**PROBLEM DETAILS:**
Return only the line containing "- [LogScale K8s" and each line after it, exactly as written, through the end of the records.

**EXTRACTED INFORMATION:**
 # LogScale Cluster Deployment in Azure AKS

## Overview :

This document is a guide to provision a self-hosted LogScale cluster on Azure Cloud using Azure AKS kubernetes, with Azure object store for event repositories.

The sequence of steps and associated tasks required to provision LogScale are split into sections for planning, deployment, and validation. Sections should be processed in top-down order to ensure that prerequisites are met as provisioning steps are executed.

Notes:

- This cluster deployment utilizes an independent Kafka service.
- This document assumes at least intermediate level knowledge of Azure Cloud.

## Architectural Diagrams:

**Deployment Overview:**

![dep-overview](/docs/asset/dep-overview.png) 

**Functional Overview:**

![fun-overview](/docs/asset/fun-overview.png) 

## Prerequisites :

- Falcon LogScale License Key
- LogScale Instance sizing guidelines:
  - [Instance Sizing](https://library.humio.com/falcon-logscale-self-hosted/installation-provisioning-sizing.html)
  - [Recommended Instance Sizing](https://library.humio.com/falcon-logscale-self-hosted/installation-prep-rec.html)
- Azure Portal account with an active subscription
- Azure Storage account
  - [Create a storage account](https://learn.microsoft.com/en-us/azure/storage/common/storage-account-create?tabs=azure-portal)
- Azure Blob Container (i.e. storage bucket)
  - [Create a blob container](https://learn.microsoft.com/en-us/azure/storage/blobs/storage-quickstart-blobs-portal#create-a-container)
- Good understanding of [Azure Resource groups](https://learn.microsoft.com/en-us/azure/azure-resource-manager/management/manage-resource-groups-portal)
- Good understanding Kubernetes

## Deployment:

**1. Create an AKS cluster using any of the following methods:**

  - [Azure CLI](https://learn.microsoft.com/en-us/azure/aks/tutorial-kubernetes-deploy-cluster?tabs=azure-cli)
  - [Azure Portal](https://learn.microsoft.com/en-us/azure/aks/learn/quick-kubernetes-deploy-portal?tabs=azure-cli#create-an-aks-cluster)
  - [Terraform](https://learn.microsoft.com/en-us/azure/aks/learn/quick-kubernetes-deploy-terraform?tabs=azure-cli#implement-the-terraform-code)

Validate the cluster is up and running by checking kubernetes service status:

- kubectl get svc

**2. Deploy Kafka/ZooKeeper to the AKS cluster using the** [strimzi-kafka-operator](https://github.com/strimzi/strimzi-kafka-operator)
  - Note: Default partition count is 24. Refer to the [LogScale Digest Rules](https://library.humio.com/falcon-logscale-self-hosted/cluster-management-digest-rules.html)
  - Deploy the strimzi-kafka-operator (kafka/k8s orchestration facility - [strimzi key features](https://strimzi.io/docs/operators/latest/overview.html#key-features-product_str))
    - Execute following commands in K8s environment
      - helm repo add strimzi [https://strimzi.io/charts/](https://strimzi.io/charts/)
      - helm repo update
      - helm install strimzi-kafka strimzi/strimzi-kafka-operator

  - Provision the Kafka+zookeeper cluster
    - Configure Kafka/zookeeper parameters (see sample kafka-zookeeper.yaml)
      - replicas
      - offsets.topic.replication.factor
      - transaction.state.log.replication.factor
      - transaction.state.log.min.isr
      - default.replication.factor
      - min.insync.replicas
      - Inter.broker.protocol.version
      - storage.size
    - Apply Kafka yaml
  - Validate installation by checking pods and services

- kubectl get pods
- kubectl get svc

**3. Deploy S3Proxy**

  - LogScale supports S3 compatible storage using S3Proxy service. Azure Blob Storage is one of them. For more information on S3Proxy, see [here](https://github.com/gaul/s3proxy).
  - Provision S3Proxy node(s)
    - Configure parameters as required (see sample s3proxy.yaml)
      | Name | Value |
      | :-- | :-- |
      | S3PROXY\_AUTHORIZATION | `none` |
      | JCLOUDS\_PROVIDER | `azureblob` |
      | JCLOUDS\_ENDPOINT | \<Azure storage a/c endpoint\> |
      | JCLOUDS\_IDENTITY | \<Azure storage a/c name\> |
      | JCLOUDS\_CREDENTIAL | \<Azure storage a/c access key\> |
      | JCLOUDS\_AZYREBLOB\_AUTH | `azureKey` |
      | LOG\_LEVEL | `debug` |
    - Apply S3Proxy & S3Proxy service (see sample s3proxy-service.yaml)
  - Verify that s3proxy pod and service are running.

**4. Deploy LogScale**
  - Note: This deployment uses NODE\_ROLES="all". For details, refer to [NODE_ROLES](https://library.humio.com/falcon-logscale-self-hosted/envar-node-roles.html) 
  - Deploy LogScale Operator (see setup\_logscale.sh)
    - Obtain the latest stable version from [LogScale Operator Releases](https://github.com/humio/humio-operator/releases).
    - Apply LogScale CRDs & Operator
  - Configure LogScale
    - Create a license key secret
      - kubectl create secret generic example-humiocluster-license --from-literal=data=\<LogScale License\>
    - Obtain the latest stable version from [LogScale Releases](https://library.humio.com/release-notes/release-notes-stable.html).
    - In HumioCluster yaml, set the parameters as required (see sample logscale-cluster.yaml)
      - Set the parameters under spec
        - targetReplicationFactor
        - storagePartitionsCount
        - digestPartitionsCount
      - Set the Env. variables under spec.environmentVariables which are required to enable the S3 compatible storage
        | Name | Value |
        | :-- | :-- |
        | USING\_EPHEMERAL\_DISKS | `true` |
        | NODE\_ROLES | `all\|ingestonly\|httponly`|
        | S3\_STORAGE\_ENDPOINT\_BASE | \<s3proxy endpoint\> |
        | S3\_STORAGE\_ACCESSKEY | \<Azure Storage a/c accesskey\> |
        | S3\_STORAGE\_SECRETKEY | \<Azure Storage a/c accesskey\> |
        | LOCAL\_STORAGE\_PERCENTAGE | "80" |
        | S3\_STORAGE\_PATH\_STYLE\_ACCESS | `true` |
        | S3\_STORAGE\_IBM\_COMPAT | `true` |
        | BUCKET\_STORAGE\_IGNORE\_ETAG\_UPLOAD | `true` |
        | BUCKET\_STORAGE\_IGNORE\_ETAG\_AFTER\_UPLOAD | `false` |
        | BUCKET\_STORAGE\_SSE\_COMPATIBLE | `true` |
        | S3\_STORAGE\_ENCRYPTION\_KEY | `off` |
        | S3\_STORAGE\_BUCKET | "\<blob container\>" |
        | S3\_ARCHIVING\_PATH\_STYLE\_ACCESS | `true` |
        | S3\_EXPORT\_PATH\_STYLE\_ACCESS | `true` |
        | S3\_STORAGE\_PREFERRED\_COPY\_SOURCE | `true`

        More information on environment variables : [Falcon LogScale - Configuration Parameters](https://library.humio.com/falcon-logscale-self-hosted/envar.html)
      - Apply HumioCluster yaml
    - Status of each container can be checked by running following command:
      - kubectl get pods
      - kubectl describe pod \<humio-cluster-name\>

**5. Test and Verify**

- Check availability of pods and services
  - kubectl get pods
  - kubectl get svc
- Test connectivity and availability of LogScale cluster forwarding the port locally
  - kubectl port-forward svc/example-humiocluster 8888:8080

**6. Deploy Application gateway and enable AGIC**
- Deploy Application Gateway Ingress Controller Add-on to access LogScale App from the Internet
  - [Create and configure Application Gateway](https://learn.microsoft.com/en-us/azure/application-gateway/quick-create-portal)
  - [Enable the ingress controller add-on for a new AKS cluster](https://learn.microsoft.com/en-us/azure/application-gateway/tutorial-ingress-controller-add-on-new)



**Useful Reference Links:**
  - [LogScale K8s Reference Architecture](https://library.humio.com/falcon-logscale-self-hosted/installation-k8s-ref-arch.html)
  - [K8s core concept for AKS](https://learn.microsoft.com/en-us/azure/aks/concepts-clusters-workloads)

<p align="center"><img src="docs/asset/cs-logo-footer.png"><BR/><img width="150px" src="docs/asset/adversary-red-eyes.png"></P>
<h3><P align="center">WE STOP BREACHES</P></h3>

**RESULT OF THIS TASK:**
  - [LogScale K8s Reference Architecture](https://library.humio.com/falcon-logscale-self-hosted/installation-k8s-ref-arch.html)
  - [K8s core concept for AKS](https://learn.microsoft.com/en-us/azure/aks/concepts-clusters-workloads)

<p align="center"><img src="docs/asset/cs-logo-footer.png"><BR/><img width="150px" src="docs/asset/adversary-red-eyes.png"></P>
<h3><P align="center">WE STOP BREACHES</P></h3>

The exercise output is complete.